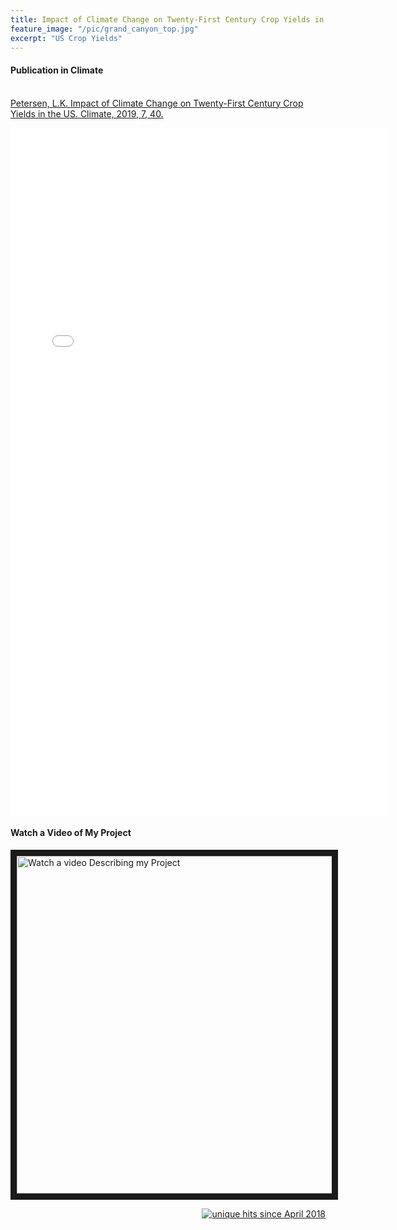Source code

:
 ```yaml
---
title: Impact of Climate Change on Twenty-First Century Crop Yields in the U.S.
feature_image: "/pic/grand_canyon_top.jpg"
excerpt: "US Crop Yields"
---
```


#### Publication in Climate
<p>
<br>
<a href="https://www.mdpi.com/2225-1154/7/3/40">Petersen, L.K. Impact of Climate Change on Twenty-First Century Crop Yields in the US. Climate, 2019, 7, 40.</a>
</p>

<object data="/pdf/climate-published.pdf" tyse="application/pdf" width="120%" height="1100">
<iframe src="/pdf/climate-published.pdf" width="120%" height="1100" style="border: none;">
This browser does not support PDFs. Please download the PDF to view it: <a href="/pdf/climate-published.pdf">Download PDF</a>
</iframe>
</object>





#### Watch a Video of My Project
<a href="https://www.youtube.com/watch?v=D_Q_Dd_VLLI"
 target="_blank"><img src="/pic/us_crop_predictions_video.jpg"
alt="Watch a video Describing my Project" width="720" height="540" border="10" /></a>

<p align="right">
<a href="http://www.hitwebcounter.com">
<img src="http://hitwebcounter.com/counter/counter.php?page=6931329&style=0006&nbdigits=5&type=ip&initCount=0" title="unique hits since April 2018" border="0" ></a>

<!-- Global site tag (gtag.js) - Google Analytics -->
<script async src="https://www.googletagmanager.com/gtag/js?id=UA-117520873-5"></script>
<script>
  window.dataLayer = window.dataLayer || [];
  function gtag(){dataLayer.push(arguments);}
  gtag('js', new Date());

  gtag('config', 'UA-117520873-5');
</script>

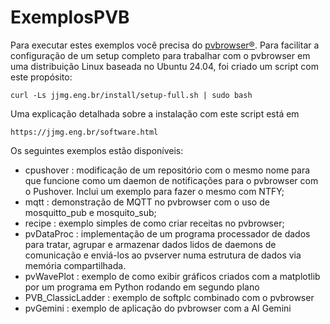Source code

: # ExemplosPVB

Para executar estes exemplos você precisa do [pvbrowser®](https://pvbrowser.de).
Para facilitar a configuração de um setup completo para trabalhar com o pvbrowser em uma distribuição Linux baseada no Ubuntu 24.04, foi criado um script com este propósito:

```
curl -Ls jjmg.eng.br/install/setup-full.sh | sudo bash
```

Uma explicação detalhada sobre a instalação com este script está em 

```
https://jjmg.eng.br/software.html
```

Os seguintes exemplos estão disponíveis:

- cpushover : modificação de um repositório com o mesmo nome para que funcione como um daemon de notificações para o pvbrowser com o Pushover. Inclui um exemplo para fazer o mesmo com NTFY;
- mqtt : demonstração de MQTT no pvbrowser com o uso de mosquitto_pub e mosquito_sub;
- recipe : exemplo simples de como criar receitas no pvbrowser;
- pvDataProc : implementação de um programa processador de dados para tratar, agrupar e armazenar dados lidos de daemons de comunicação e enviá-los ao pvserver numa estrutura de dados via memória compartilhada.
- pvWavePlot : exemplo de como exibir gráficos criados com a matplotlib por um programa em Python rodando em segundo plano
- PVB_ClassicLadder : exemplo de softplc combinado com o pvbrowser
- pvGemini : exemplo de aplicação do pvbrowser com a AI Gemini
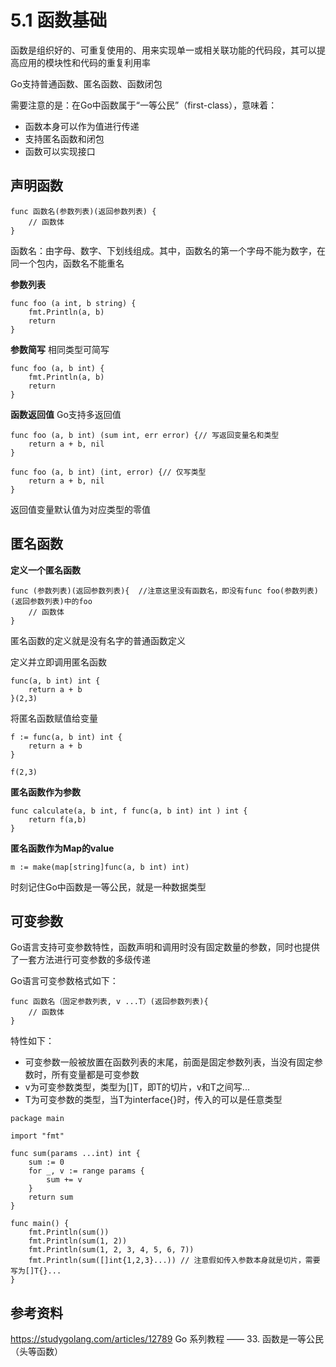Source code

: # 5.1 函数基础

函数是组织好的、可重复使用的、用来实现单一或相关联功能的代码段，其可以提高应用的模块性和代码的重复利用率

Go支持普通函数、匿名函数、函数闭包

需要注意的是：在Go中函数属于“一等公民”（first-class），意味着：
- 函数本身可以作为值进行传递
- 支持匿名函数和闭包
- 函数可以实现接口


## 声明函数

```golang
func 函数名(参数列表)(返回参数列表) {
	// 函数体
}
```


函数名：由字母、数字、下划线组成。其中，函数名的第一个字母不能为数字，在同一个包内，函数名不能重名


**参数列表**
```
func foo (a int, b string) {
	fmt.Println(a, b)
	return
}
```

**参数简写**
相同类型可简写
```
func foo (a, b int) {
	fmt.Println(a, b)
	return
}
```

**函数返回值**
Go支持多返回值

```
func foo (a, b int) (sum int, err error) {// 写返回变量名和类型
	return a + b, nil	
} 

func foo (a, b int) (int, error) {// 仅写类型
	return a + b, nil
}
```

返回值变量默认值为对应类型的零值


## 匿名函数

**定义一个匿名函数**

```golang
func (参数列表)(返回参数列表){  //注意这里没有函数名，即没有func foo(参数列表)(返回参数列表)中的foo
	// 函数体
}
```

匿名函数的定义就是没有名字的普通函数定义


定义并立即调用匿名函数
```
func(a, b int) int {
	return a + b
}(2,3)
```

将匿名函数赋值给变量
```
f := func(a, b int) int {
	return a + b
}

f(2,3)
```

**匿名函数作为参数**
```
func calculate(a, b int, f func(a, b int) int ) int {
	return f(a,b)
}
```


**匿名函数作为Map的value**

```
m := make(map[string]func(a, b int) int)
```

时刻记住Go中函数是一等公民，就是一种数据类型



## 可变参数

Go语言支持可变参数特性，函数声明和调用时没有固定数量的参数，同时也提供了一套方法进行可变参数的多级传递

Go语言可变参数格式如下：
```
func 函数名（固定参数列表, v ...T）(返回参数列表){
	// 函数体
}
```

特性如下：
- 可变参数一般被放置在函数列表的末尾，前面是固定参数列表，当没有固定参数时，所有变量都是可变参数
- v为可变参数类型，类型为[]T，即T的切片，v和T之间写...
- T为可变参数的类型，当T为interface{}时，传入的可以是任意类型

```
package main

import "fmt"

func sum(params ...int) int {
	sum := 0
	for _, v := range params {
		sum += v
	}
	return sum
}

func main() {
	fmt.Println(sum())
	fmt.Println(sum(1, 2))
	fmt.Println(sum(1, 2, 3, 4, 5, 6, 7))
	fmt.Println(sum([]int{1,2,3}...)) // 注意假如传入参数本身就是切片，需要写为[]T{}...
}

```


## 参考资料
https://studygolang.com/articles/12789 Go 系列教程 —— 33. 函数是一等公民（头等函数）





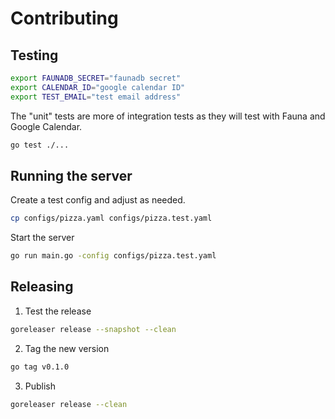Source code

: # Contributing

## Testing
```sh
export FAUNADB_SECRET="faunadb secret"
export CALENDAR_ID="google calendar ID"
export TEST_EMAIL="test email address"
```

The "unit" tests are more of integration tests as they will test with Fauna and Google Calendar.
```sh
go test ./...
```

## Running the server
Create a test config and adjust as needed.
```sh
cp configs/pizza.yaml configs/pizza.test.yaml
```
Start the server
```sh
go run main.go -config configs/pizza.test.yaml
```

## Releasing
1. Test the release
```sh
goreleaser release --snapshot --clean
```
2. Tag the new version
```sh
go tag v0.1.0
```
3. Publish
```sh
goreleaser release --clean
```

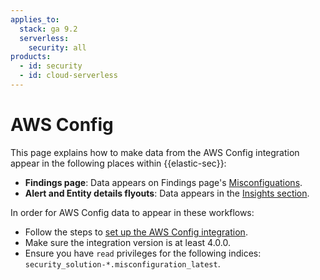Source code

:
 ```yaml
---
applies_to:
  stack: ga 9.2
  serverless:
    security: all
products:
  - id: security
  - id: cloud-serverless
---
```


# AWS Config

This page explains how to make data from the AWS Config integration appear in the following places within {{elastic-sec}}:

- **Findings page**: Data appears on Findings page's [Misconfiguations](/solutions/security/cloud/findings-page.md).
- **Alert and Entity details flyouts**: Data appears in the [Insights section](/solutions/security/detect-and-alert/view-detection-alert-details.md#insights-section).


In order for AWS Config data to appear in these workflows:

* Follow the steps to [set up the AWS Config integration](https://docs.elastic.co/en/integrations/aws/config).
* Make sure the integration version is at least 4.0.0.
* Ensure you have `read` privileges for the following indices: `security_solution-*.misconfiguration_latest`.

ABOUT THIS EXERCISE: With the pictures removed, print only the lines starting at the line that has "2019, 7, 40.</a>" and ending at the line that has "Os seguintes exemplos", both ends included, exactly as they stand above.

OUTPUT:
<a href="https://www.mdpi.com/2225-1154/7/3/40">Petersen, L.K. Impact of Climate Change on Twenty-First Century Crop Yields in the US. Climate, 2019, 7, 40.</a>
</p>

<object data="/pdf/climate-published.pdf" tyse="application/pdf" width="120%" height="1100">
<iframe src="/pdf/climate-published.pdf" width="120%" height="1100" style="border: none;">
This browser does not support PDFs. Please download the PDF to view it: <a href="/pdf/climate-published.pdf">Download PDF</a>
</iframe>
</object>





#### Watch a Video of My Project
<a href="https://www.youtube.com/watch?v=D_Q_Dd_VLLI"
 target="_blank"><img src="/pic/us_crop_predictions_video.jpg"
alt="Watch a video Describing my Project" width="720" height="540" border="10" /></a>

<p align="right">
<a href="http://www.hitwebcounter.com">
<img src="http://hitwebcounter.com/counter/counter.php?page=6931329&style=0006&nbdigits=5&type=ip&initCount=0" title="unique hits since April 2018" border="0" ></a>

<!-- Global site tag (gtag.js) - Google Analytics -->
<script async src="https://www.googletagmanager.com/gtag/js?id=UA-117520873-5"></script>
<script>
  window.dataLayer = window.dataLayer || [];
  function gtag(){dataLayer.push(arguments);}
  gtag('js', new Date());

  gtag('config', 'UA-117520873-5');
</script>

Source code

: # ExemplosPVB

Para executar estes exemplos você precisa do [pvbrowser®](https://pvbrowser.de).
Para facilitar a configuração de um setup completo para trabalhar com o pvbrowser em uma distribuição Linux baseada no Ubuntu 24.04, foi criado um script com este propósito:

```
curl -Ls jjmg.eng.br/install/setup-full.sh | sudo bash
```

Uma explicação detalhada sobre a instalação com este script está em 

```
https://jjmg.eng.br/software.html
```

Os seguintes exemplos estão disponíveis:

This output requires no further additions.